I know there are some who charge for "courses" and I would imagine there are others who do it for free, to ensure that new keepers are as prepared as possible for their new animals. TBH, the whole "mentoring" issue is, IMO, a timebomb waiting to go off in someone's face, it seems to have gathered a lot of momentum recently and it will only be a matter of time before local authorities pick up on this and make it a requirement of license issue, leaving the more "high profile" people highly in demand


----------



## Tom_b (Sep 23, 2008)

paulrimmer69 said:


> take it there are certain people who charge the earth for their mentoring then?


There are people who are starting to make a financial gain from it yes. How much is unknown by me but seems a little strange as really they are getting help with there collection. Although i do know a few keepers actually change there insurance to allow for mentoring and obviously those costs need to be picked up.!

 
: victory:


----------



## paulrimmer69 (Oct 26, 2008)

i suppose if theyve got extra costs its fair enough to charge, iv found there rnt many people willing to mentor due to the fact they r worried about something happening to the people they train


----------



## SiUK (Feb 15, 2007)

what I found was when I looked into how to handle watched people ect, its pretty much common sense anyway, when your talking about day to day maintenance.


----------



## slippery42 (Mar 23, 2008)

Tom_b said:


> There are people who are starting to make a financial gain from it yes. How much is unknown by me but seems a little strange as really they are getting help with there collection. Although i do know a few keepers actually change there insurance to allow for mentoring and obviously those costs need to be picked up.!
> 
> 
> : victory:


I would not like their insurance bills if they have added training to their liability insurance.....

As Stuart D has stated earlier in this thread the mentoring thing it a potential timebomb waiting to go off.

Can you imagine whats going to happen if a trainee gets nailed and the stink which will arise regardless of whether or not the the trainer is insured???

I suspect that the only persons who have insurance covering them for training will have a formal business under which they operate.

buyer beware comes to mind yet again.....


----------



## stuartdouglas (Mar 5, 2008)

Lets put it like this, Mr X runs "courses" in Venomous snake handling, he encourages his proteges to cite him and his course as a source of training on their DWA applications. His proteges obviously tell others and promote the "good news" of mentoring. local councils think that this is a good thing and start to insist on evidence of mentoring, M X is suddenly in demand for his "course" which people believe they "need" in order to get a DWAL. All of a sudden they do need to attend this "course" to get their license. Mr X is onto a winner.
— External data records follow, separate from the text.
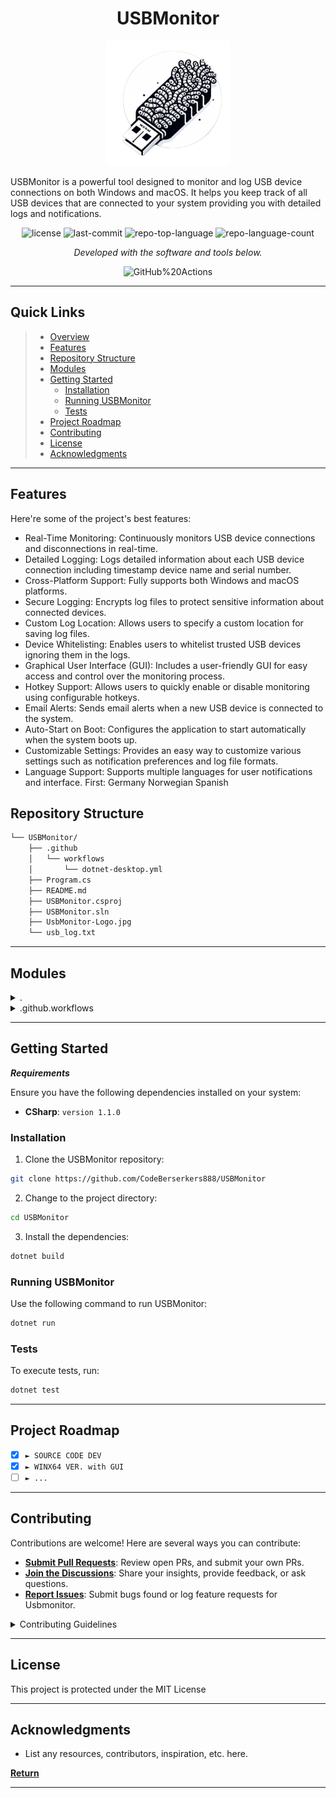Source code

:<h1 align="center" style="font-weight: bold;">USBMonitor </h1>

<p align="center">
  <img src="logousbm.png" alt="USBMonitor Logo" width="200px">
</p>



<p id="description">USBMonitor is a powerful tool designed to monitor and log USB device connections on both Windows and macOS. It helps you keep track of all USB devices that are connected to your system providing you with detailed logs and notifications.</p>

<p align="center">
	<img src="https://img.shields.io/github/license/CodeBerserkers888/USBMonitor?style=flat&color=0080ff" alt="license">
	<img src="https://img.shields.io/github/last-commit/CodeBerserkers888/USBMonitor?style=flat&logo=git&logoColor=white&color=0080ff" alt="last-commit">
	<img src="https://img.shields.io/github/languages/top/CodeBerserkers888/USBMonitor?style=flat&color=0080ff" alt="repo-top-language">
	<img src="https://img.shields.io/github/languages/count/CodeBerserkers888/USBMonitor?style=flat&color=0080ff" alt="repo-language-count">
<p>
<p align="center">
		<em>Developed with the software and tools below.</em>
</p>
<p align="center">
	<img src="https://img.shields.io/badge/GitHub%20Actions-2088FF.svg?style=flat&logo=GitHub-Actions&logoColor=white" alt="GitHub%20Actions">
</p>
<hr>

##  Quick Links

> - [ Overview](#-overview)
> - [ Features](#-features)
> - [ Repository Structure](#-repository-structure)
> - [ Modules](#-modules)
> - [ Getting Started](#-getting-started)
>   - [ Installation](#-installation)
>   - [ Running USBMonitor](#-running-USBMonitor)
>   - [ Tests](#-tests)
> - [ Project Roadmap](#-project-roadmap)
> - [ Contributing](#-contributing)
> - [ License](#-license)
> - [ Acknowledgments](#-acknowledgments)

---

##  Features

Here're some of the project's best features:

*   Real-Time Monitoring: Continuously monitors USB device connections and disconnections in real-time.
*   Detailed Logging: Logs detailed information about each USB device connection including timestamp device name and serial number.
*   Cross-Platform Support: Fully supports both Windows and macOS platforms.
*   Secure Logging: Encrypts log files to protect sensitive information about connected devices.
*   Custom Log Location: Allows users to specify a custom location for saving log files.
*   Device Whitelisting: Enables users to whitelist trusted USB devices ignoring them in the logs.
*   Graphical User Interface (GUI): Includes a user-friendly GUI for easy access and control over the monitoring process.
*   Hotkey Support: Allows users to quickly enable or disable monitoring using configurable hotkeys.
*   Email Alerts: Sends email alerts when a new USB device is connected to the system.
*   Auto-Start on Boot: Configures the application to start automatically when the system boots up.
*   Customizable Settings: Provides an easy way to customize various settings such as notification preferences and log file formats.
*   Language Support: Supports multiple languages for user notifications and interface. First: Germany Norwegian Spanish


##  Repository Structure

```sh
└── USBMonitor/
    ├── .github
    │   └── workflows
    │       └── dotnet-desktop.yml
    ├── Program.cs
    ├── README.md
    ├── USBMonitor.csproj
    ├── USBMonitor.sln
    ├── UsbMonitor-Logo.jpg
    └── usb_log.txt
```

---

##  Modules

<details closed><summary>.</summary>

| File                                                                                               | Summary                                       |
| ---                                                                                                | ---                                           |
| [USBMonitor.sln](https://github.com/CodeBerserkers888/USBMonitor/blob/master/USBMonitor.sln)       | HTTP error 401 for prompt `USBMonitor.sln`    |
| [USBMonitor.csproj](https://github.com/CodeBerserkers888/USBMonitor/blob/master/USBMonitor.csproj) | HTTP error 401 for prompt `USBMonitor.csproj` |
| [usb_log.txt](https://github.com/CodeBerserkers888/USBMonitor/blob/master/usb_log.txt)             | HTTP error 401 for prompt `usb_log.txt`       |
| [Program.cs](https://github.com/CodeBerserkers888/USBMonitor/blob/master/Program.cs)               | HTTP error 401 for prompt `Program.cs`        |

</details>

<details closed><summary>.github.workflows</summary>

| File                                                                                                                   | Summary                                                          |
| ---                                                                                                                    | ---                                                              |
| [dotnet-desktop.yml](https://github.com/CodeBerserkers888/USBMonitor/blob/master/.github/workflows/dotnet-desktop.yml) | HTTP error 401 for prompt `.github/workflows/dotnet-desktop.yml` |

</details>

---

##  Getting Started

***Requirements***

Ensure you have the following dependencies installed on your system:

* **CSharp**: `version 1.1.0`

###  Installation

1. Clone the USBMonitor repository:

```sh
git clone https://github.com/CodeBerserkers888/USBMonitor
```

2. Change to the project directory:

```sh
cd USBMonitor
```

3. Install the dependencies:

```sh
dotnet build
```

###  Running USBMonitor

Use the following command to run USBMonitor:

```sh
dotnet run
```

###  Tests

To execute tests, run:

```sh
dotnet test
```

---

##  Project Roadmap

- [X] `► SOURCE CODE DEV `
- [X] `► WINX64 VER. with GUI`
- [ ] `► ...`

---

##  Contributing

Contributions are welcome! Here are several ways you can contribute:

- **[Submit Pull Requests](https://github.com/CodeBerserkers888/USBMonitor/blob/main/CONTRIBUTING.md)**: Review open PRs, and submit your own PRs.
- **[Join the Discussions](https://github.com/CodeBerserkers888/USBMonitor/discussions)**: Share your insights, provide feedback, or ask questions.
- **[Report Issues](https://github.com/CodeBerserkers888/USBMonitor/issues)**: Submit bugs found or log feature requests for Usbmonitor.

<details closed>
    <summary>Contributing Guidelines</summary>

1. **Fork the Repository**: Start by forking the project repository to your GitHub account.
2. **Clone Locally**: Clone the forked repository to your local machine using a Git client.
   ```sh
   git clone https://github.com/CodeBerserkers888/USBMonitor
   ```
3. **Create a New Branch**: Always work on a new branch, giving it a descriptive name.
   ```sh
   git checkout -b new-feature-x
   ```
4. **Make Your Changes**: Develop and test your changes locally.
5. **Commit Your Changes**: Commit with a clear message describing your updates.
   ```sh
   git commit -m 'Implemented new feature x.'
   ```
6. **Push to GitHub**: Push the changes to your forked repository.
   ```sh
   git push origin new-feature-x
   ```
7. **Submit a Pull Request**: Create a PR against the original project repository. Clearly describe the changes and their motivations.

Once your PR is reviewed and approved, it will be merged into the main branch.

</details>

---

##  License

This project is protected under the MIT License

---

##  Acknowledgments

- List any resources, contributors, inspiration, etc. here.

[**Return**](#-quick-links)

---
Let's just stop for a second and go back, who qualified Mr X to teach? Who approved his methods as the most appropriate? Who ensures his teaching is of an acceptable and safe standard?
What happens if a license holder gets bitten and cries plaintively "but this was what Mr X taught me to do"...........
Now local authorities claim that if an "expert" can't do it right, then no-one can and we find DWA snakes and lizards legislated against and possibly banned from private collections.

Or am I making to many intellectual leaps to get to this conclusion?


----------



## Tom_b (Sep 23, 2008)

Or am I making to many intellectual leaps to get to this conclusion?

I think you are spot on mate! 

"Slippery42" again i agree with you 110% mate, i really do not see where this is going. Look at the bad press the hobby recieved when Adam was bitten at the reptile zone, what an earth would it be like if someone got bitten in a private collection.


----------



## SiUK (Feb 15, 2007)

didnt the guy that openly criticised reptile zone to do with the king bite, go there afterwards for a book signing?


----------



## Tom_b (Sep 23, 2008)

SiUK said:


> didnt the guy that openly criticised reptile zone to do with the king bite, go there afterwards for a book signing?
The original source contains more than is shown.